Take the entries below and print, exactly, the stretch from the line containing "The conundrum surrounding" through the line containing "adoption to streamline", both included.

--- MATERIAL FOR THE TASK Enclosed Below ---

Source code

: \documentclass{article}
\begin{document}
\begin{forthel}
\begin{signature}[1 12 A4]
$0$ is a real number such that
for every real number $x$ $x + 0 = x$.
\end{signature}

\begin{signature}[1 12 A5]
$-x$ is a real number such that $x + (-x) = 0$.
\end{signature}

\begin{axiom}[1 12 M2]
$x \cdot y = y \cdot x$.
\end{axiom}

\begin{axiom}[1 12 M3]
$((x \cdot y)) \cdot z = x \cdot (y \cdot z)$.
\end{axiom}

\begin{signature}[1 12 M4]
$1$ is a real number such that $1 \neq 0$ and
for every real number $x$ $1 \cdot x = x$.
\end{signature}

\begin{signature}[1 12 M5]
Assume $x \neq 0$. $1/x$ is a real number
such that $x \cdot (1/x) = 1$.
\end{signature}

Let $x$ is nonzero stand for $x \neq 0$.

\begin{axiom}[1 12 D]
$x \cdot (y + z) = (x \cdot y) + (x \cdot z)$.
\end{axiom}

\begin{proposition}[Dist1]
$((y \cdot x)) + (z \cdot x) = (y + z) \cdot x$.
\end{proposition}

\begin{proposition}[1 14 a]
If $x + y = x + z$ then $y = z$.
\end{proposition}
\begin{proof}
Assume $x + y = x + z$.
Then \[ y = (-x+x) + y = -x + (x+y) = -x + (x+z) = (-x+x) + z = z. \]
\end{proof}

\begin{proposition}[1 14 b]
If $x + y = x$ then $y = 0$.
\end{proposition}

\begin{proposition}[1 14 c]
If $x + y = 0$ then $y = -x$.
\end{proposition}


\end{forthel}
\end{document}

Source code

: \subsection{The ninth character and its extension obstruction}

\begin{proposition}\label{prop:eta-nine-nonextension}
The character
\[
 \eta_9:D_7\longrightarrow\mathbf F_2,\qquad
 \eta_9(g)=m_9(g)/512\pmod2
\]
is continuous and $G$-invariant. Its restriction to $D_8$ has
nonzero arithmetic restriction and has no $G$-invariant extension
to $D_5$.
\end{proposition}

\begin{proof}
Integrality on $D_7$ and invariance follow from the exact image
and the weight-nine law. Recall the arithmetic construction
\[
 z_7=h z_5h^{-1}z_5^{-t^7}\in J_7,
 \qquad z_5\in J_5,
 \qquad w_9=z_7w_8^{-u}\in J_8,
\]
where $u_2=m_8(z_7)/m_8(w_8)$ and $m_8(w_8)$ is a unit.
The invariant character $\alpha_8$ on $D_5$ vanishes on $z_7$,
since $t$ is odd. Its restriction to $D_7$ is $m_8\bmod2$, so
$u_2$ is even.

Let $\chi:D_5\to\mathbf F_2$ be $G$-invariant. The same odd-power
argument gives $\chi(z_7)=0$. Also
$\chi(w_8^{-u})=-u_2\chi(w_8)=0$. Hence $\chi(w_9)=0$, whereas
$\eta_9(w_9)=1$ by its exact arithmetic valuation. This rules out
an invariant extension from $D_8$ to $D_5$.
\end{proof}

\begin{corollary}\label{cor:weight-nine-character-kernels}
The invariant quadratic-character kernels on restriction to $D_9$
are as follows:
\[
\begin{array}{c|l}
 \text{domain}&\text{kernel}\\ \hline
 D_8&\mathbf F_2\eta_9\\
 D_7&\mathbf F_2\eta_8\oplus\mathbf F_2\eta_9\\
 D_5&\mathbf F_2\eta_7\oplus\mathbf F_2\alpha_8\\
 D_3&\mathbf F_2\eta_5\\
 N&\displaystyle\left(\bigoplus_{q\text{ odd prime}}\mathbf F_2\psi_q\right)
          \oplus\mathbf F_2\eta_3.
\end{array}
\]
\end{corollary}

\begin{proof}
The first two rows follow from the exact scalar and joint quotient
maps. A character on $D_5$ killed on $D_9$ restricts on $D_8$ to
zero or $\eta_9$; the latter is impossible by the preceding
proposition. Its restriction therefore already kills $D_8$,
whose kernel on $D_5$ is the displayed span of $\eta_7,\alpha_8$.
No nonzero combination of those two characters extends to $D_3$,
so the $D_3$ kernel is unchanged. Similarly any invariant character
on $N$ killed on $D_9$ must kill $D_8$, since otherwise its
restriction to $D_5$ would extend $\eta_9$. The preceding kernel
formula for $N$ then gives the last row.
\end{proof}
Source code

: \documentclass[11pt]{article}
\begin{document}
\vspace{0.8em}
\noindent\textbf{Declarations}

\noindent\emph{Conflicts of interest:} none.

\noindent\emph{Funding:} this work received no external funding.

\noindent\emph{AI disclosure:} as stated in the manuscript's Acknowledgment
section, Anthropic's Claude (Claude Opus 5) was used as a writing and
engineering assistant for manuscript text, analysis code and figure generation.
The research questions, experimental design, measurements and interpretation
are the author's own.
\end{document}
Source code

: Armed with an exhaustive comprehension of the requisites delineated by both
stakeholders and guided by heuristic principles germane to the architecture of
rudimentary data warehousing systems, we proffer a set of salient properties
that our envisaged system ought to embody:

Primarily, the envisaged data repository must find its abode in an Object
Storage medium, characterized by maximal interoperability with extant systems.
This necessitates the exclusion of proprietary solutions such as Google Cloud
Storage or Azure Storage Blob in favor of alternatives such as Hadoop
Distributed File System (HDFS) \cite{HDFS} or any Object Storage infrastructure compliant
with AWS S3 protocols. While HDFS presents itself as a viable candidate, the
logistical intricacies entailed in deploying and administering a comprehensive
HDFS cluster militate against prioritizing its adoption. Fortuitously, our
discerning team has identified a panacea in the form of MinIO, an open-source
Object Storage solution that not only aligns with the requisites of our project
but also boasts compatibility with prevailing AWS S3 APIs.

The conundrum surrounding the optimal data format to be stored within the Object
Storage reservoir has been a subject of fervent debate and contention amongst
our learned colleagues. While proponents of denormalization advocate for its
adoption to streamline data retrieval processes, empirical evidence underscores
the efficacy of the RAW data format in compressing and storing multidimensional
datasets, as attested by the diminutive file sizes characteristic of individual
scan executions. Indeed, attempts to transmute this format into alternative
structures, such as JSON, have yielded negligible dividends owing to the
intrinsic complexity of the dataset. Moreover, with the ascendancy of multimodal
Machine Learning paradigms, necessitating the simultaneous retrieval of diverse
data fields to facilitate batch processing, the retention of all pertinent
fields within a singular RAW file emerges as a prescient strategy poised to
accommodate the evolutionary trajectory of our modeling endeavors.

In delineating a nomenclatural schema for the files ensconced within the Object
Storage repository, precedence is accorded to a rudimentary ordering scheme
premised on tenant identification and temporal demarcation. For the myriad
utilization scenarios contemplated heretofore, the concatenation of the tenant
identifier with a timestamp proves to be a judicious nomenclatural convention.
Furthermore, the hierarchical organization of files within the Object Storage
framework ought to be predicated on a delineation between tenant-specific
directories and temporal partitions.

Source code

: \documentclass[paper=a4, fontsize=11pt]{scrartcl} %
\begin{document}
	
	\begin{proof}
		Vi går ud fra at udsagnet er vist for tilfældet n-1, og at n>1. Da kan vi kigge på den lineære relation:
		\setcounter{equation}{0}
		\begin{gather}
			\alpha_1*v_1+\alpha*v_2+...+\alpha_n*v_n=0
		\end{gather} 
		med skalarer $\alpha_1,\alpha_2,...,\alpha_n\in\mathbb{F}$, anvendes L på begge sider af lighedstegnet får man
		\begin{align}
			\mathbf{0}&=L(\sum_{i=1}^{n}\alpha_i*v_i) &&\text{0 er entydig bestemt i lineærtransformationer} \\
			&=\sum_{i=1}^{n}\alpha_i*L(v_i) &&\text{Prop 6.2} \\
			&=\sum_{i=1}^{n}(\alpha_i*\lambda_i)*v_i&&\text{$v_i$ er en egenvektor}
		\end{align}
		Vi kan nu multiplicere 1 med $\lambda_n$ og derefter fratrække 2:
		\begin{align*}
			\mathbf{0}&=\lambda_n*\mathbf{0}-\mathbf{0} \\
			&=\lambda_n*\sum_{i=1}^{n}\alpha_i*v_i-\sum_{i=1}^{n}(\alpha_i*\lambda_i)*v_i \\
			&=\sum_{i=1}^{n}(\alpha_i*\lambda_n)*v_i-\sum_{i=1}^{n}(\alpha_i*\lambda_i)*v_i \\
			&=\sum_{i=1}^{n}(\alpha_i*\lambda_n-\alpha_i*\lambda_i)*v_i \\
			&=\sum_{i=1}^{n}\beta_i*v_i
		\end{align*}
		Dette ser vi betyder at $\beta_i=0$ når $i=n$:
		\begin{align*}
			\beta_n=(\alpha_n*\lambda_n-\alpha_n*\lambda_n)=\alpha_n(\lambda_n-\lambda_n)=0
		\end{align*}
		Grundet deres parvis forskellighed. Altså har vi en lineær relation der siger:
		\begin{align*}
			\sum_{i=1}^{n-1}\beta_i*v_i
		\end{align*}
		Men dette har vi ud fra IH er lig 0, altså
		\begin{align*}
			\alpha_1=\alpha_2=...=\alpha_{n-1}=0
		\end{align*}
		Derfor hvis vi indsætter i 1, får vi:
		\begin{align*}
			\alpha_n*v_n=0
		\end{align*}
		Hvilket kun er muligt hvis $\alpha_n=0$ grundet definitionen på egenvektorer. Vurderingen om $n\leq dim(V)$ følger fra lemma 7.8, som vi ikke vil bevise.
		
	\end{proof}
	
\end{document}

--- End of Enclosed MATERIAL FOR THE TASK ---

### TASK RESPONSE
The conundrum surrounding the optimal data format to be stored within the Object
Storage reservoir has been a subject of fervent debate and contention amongst
our learned colleagues. While proponents of denormalization advocate for its
adoption to streamline data retrieval processes, empirical evidence underscores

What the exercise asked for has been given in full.